▶ [Task details]
Produce word for word the lines of the data below running from the one that has "manual intervention |" to the one that has "In this optional", inclusive, and no others.
(Material to process)
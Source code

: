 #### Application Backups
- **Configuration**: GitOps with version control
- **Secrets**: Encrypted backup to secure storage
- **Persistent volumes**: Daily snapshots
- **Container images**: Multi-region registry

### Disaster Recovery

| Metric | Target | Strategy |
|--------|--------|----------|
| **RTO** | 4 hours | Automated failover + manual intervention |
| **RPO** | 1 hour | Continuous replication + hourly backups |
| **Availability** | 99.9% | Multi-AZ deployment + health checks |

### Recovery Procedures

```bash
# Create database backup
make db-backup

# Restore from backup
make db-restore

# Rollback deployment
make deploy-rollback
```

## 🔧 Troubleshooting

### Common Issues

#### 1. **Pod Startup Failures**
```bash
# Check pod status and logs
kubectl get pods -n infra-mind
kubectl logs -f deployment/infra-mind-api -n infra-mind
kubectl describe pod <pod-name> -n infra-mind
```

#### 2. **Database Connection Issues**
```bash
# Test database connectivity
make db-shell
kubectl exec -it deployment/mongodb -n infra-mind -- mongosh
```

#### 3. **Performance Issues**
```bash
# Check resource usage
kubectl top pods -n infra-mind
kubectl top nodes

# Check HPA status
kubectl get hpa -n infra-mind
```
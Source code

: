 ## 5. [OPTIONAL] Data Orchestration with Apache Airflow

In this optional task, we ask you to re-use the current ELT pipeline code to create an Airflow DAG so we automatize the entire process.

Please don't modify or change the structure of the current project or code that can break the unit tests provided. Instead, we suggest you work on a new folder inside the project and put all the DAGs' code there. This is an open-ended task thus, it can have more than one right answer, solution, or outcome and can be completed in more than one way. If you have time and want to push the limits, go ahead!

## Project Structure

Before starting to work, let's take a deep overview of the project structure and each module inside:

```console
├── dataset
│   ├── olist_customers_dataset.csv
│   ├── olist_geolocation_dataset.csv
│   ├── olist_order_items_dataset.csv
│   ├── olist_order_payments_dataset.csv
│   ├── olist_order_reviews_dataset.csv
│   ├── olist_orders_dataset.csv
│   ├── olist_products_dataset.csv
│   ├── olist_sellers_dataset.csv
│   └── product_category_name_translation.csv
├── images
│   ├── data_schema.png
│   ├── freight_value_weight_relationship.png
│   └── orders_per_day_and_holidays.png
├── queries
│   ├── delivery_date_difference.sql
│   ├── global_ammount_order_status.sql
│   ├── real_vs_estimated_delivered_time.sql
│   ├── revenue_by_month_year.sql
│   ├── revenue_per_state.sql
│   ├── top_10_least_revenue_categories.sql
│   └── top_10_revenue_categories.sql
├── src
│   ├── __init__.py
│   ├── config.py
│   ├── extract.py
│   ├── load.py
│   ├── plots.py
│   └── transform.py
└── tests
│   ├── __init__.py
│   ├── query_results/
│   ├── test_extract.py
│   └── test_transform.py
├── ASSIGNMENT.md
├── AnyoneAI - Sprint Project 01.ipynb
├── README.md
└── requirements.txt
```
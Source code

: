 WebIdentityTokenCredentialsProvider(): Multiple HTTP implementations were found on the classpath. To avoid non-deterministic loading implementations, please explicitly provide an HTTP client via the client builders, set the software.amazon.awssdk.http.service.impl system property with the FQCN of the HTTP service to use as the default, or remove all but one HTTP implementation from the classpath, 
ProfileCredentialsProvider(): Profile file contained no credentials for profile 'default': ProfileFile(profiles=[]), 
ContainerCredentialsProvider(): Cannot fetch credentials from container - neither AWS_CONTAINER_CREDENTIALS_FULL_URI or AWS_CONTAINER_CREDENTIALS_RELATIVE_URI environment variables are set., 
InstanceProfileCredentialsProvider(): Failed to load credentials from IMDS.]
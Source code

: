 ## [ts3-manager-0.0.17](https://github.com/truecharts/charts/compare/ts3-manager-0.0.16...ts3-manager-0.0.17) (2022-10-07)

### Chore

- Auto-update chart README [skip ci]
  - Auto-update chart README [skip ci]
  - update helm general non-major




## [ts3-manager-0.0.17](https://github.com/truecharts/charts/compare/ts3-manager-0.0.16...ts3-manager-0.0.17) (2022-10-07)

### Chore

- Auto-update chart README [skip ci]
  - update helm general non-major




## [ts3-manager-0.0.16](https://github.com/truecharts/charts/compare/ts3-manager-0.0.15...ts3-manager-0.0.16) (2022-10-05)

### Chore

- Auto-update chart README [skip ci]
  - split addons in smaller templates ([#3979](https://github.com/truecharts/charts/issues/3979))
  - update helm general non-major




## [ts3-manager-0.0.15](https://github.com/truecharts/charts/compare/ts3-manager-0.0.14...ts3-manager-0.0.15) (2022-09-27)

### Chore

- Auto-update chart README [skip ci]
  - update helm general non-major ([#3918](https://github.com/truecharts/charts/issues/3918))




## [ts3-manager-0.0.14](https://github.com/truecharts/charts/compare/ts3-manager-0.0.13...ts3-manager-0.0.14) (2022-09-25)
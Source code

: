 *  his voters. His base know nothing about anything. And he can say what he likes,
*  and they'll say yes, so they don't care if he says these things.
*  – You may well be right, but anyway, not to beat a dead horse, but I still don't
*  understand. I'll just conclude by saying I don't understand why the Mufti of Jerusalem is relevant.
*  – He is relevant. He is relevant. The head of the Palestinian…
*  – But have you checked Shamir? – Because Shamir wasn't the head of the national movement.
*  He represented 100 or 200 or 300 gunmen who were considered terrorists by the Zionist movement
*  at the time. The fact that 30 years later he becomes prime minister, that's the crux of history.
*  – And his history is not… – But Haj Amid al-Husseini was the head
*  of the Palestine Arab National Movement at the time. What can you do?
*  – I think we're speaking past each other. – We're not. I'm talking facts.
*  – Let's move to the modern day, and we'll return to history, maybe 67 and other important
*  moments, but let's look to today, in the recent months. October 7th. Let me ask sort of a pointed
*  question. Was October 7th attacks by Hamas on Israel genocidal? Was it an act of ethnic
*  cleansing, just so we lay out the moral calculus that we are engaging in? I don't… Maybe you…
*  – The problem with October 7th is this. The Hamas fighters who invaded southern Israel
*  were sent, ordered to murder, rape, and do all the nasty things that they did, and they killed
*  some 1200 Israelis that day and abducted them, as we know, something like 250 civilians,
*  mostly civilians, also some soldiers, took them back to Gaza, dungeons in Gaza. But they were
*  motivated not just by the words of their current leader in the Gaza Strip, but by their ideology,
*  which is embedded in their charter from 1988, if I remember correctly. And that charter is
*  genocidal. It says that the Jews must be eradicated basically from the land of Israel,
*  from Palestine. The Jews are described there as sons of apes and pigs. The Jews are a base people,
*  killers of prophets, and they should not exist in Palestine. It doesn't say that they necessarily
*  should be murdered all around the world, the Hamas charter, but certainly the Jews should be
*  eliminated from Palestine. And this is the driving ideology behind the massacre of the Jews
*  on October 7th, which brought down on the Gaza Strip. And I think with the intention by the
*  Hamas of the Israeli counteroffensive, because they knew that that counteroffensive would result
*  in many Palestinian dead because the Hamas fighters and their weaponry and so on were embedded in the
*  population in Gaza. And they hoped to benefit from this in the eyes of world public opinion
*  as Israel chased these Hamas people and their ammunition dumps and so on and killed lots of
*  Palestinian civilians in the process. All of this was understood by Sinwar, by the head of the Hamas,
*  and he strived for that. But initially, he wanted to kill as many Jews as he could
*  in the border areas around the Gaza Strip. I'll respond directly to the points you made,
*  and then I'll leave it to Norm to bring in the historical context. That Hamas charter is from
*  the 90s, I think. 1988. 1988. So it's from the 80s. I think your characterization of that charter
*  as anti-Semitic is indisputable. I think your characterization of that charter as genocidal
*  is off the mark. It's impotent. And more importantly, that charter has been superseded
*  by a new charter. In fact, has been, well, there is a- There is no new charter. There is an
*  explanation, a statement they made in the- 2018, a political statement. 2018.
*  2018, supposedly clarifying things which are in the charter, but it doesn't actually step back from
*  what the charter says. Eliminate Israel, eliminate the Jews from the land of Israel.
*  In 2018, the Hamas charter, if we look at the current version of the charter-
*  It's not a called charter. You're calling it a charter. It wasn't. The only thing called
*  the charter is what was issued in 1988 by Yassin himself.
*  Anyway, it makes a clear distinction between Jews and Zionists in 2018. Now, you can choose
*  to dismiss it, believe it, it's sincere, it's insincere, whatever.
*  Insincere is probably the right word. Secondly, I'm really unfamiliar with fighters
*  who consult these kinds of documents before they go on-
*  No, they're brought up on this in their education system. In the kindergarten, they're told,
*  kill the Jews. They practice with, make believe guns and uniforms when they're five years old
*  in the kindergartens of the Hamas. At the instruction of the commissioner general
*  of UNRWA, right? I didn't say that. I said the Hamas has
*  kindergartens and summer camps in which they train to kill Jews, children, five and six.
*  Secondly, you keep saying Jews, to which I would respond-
(End Material to process)
▶ [Answer box]
| **RTO** | 4 hours | Automated failover + manual intervention |
| **RPO** | 1 hour | Continuous replication + hourly backups |
| **Availability** | 99.9% | Multi-AZ deployment + health checks |

### Recovery Procedures

```bash
# Create database backup
make db-backup

# Restore from backup
make db-restore

# Rollback deployment
make deploy-rollback
```

## 🔧 Troubleshooting

### Common Issues

#### 1. **Pod Startup Failures**
```bash
# Check pod status and logs
kubectl get pods -n infra-mind
kubectl logs -f deployment/infra-mind-api -n infra-mind
kubectl describe pod <pod-name> -n infra-mind
```

#### 2. **Database Connection Issues**
```bash
# Test database connectivity
make db-shell
kubectl exec -it deployment/mongodb -n infra-mind -- mongosh
```

#### 3. **Performance Issues**
```bash
# Check resource usage
kubectl top pods -n infra-mind
kubectl top nodes

# Check HPA status
kubectl get hpa -n infra-mind
```
Source code

: ## 5. [OPTIONAL] Data Orchestration with Apache Airflow

In this optional task, we ask you to re-use the current ELT pipeline code to create an Airflow DAG so we automatize the entire process.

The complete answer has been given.